Work instruction
Reproduce, please, only the lines from the first line below to the line containing "root /var/www/html;", inclusive.

Extracted records
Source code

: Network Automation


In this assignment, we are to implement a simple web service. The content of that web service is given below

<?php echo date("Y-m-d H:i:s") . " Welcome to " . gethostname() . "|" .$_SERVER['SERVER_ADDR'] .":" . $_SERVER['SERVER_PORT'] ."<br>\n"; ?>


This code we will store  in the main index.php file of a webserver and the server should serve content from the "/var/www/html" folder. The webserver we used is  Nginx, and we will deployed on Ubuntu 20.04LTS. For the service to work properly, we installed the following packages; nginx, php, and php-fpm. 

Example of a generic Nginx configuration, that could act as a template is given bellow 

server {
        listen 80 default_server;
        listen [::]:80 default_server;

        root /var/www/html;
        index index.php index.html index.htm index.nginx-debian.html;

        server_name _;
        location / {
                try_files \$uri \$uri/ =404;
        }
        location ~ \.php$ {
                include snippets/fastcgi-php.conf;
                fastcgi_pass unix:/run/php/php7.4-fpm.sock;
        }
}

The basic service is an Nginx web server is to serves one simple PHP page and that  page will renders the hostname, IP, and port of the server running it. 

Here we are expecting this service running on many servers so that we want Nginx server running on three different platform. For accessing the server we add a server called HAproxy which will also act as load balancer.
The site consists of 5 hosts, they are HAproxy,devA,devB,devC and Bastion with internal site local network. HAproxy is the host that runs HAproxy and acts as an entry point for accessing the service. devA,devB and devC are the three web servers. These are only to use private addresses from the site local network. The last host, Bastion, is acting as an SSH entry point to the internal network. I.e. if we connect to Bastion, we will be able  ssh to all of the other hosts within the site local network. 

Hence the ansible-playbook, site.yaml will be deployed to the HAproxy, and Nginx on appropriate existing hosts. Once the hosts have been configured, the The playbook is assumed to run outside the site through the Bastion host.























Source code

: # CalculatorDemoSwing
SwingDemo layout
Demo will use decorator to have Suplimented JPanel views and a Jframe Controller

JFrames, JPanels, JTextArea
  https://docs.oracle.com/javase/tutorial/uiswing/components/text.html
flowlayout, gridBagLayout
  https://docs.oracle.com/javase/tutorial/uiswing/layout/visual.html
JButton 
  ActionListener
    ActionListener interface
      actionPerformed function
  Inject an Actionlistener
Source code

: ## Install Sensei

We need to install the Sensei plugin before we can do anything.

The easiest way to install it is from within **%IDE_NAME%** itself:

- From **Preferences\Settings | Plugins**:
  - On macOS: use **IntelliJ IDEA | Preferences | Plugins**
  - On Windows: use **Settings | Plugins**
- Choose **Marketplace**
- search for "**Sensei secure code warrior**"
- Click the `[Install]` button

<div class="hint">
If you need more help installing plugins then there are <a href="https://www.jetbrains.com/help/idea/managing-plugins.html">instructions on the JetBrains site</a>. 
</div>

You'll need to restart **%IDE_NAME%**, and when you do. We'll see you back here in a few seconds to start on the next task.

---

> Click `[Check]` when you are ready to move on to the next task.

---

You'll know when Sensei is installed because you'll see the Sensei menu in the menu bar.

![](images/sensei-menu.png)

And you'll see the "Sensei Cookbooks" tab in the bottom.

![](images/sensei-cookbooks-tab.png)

Solved problem
Source code

: Network Automation


In this assignment, we are to implement a simple web service. The content of that web service is given below

<?php echo date("Y-m-d H:i:s") . " Welcome to " . gethostname() . "|" .$_SERVER['SERVER_ADDR'] .":" . $_SERVER['SERVER_PORT'] ."<br>\n"; ?>


This code we will store  in the main index.php file of a webserver and the server should serve content from the "/var/www/html" folder. The webserver we used is  Nginx, and we will deployed on Ubuntu 20.04LTS. For the service to work properly, we installed the following packages; nginx, php, and php-fpm. 

Example of a generic Nginx configuration, that could act as a template is given bellow 

server {
        listen 80 default_server;
        listen [::]:80 default_server;

        root /var/www/html;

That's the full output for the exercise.